CHINA: Tough Taipan

  • Share
  • Read Later

(2 of 2)

In the money, Riley followed perfectly the pattern of the big-shot movie gangster. He draped his lanky frame in the best clothes money could buy, lived in a swank apartment house. Almost unique among Shanghai criminals, he never smoked, drank or doped. He built himself a reputation for great openhandedness, particularly to women. According to legend, he paid off one girl friend with $25,000 in Shanghai Power Co. shares.

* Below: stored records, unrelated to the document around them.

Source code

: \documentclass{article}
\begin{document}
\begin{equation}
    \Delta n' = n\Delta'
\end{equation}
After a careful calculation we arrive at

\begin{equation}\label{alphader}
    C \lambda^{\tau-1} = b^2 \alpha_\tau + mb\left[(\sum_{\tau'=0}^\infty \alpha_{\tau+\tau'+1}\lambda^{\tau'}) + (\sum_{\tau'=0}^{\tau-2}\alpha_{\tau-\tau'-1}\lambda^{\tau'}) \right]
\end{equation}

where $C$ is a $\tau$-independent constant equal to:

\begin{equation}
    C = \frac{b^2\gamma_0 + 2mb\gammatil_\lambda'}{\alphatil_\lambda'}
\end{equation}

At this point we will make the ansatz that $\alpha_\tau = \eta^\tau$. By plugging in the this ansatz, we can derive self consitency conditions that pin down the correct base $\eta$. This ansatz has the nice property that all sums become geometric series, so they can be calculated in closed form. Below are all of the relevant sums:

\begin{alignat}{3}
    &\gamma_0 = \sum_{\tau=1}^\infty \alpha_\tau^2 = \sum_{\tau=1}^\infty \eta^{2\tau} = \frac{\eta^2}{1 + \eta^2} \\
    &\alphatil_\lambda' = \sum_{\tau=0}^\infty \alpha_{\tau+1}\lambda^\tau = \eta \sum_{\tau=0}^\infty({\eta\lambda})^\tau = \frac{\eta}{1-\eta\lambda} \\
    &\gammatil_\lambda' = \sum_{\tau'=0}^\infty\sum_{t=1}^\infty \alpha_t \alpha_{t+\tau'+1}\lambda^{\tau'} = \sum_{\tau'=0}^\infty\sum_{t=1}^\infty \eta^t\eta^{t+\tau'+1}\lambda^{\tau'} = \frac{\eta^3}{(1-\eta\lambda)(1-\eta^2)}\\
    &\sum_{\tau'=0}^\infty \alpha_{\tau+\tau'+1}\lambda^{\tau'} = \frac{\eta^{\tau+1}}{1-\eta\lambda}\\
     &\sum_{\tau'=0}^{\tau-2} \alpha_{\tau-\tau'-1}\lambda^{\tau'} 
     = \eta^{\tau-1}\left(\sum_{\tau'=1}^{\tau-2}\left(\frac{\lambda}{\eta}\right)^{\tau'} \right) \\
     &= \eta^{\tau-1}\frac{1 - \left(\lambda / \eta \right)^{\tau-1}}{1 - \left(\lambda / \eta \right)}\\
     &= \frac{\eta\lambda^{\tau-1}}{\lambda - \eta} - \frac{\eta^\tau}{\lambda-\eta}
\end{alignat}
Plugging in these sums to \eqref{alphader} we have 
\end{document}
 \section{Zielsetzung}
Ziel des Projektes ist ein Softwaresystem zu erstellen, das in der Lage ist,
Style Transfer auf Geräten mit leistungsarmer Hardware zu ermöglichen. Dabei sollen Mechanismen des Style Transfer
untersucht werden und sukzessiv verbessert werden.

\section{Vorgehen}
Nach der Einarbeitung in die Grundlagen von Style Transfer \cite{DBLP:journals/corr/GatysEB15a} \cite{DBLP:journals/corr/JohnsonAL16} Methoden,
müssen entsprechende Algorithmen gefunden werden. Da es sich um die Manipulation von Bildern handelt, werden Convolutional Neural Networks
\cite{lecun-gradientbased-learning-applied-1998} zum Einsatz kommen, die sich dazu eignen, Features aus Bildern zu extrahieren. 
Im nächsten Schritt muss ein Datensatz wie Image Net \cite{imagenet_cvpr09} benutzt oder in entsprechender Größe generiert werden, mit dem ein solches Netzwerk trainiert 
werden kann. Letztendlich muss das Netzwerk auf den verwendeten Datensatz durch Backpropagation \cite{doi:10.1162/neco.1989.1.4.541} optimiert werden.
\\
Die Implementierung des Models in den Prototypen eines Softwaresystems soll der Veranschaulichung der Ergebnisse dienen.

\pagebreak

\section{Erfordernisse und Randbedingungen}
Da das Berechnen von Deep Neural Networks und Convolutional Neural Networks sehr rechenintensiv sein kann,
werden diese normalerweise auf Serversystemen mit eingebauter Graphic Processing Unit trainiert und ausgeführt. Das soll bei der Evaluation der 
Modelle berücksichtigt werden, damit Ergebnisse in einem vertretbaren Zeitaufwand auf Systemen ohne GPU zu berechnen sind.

But Riley was still a U.S. citizen, still, according to treaty, under the jurisdiction of the U.S. Court for China. This court, which seldom handles criminal cases, got interested in Jackpot, quietly investigated him, looked up his record. In November he was arrested on gambling charges, released on $25,000 bail.

Until the day of his trial, Riley went about his business, then jumped bail and went to ground in the Japanese-occupied Hongkew section of Shanghai. But the Japanese would not protect him. At the end of March they joined with the Shanghai Municipal Police to raid his hideout. This time there was no bail and the trial was short. His sentence was light enough, only 18 months, but Shanghai remembered the Oklahoma jail break, thought it had probably seen the last of Jackpot Riley.

* Typical are Ping-yang in Shansi, whose most conspicuous business is a 300-girl "Nippon National Brothel"; Peiping, where, out of 2,026 new Japanese businesses, 500 are brothels, 1,000 dope shops.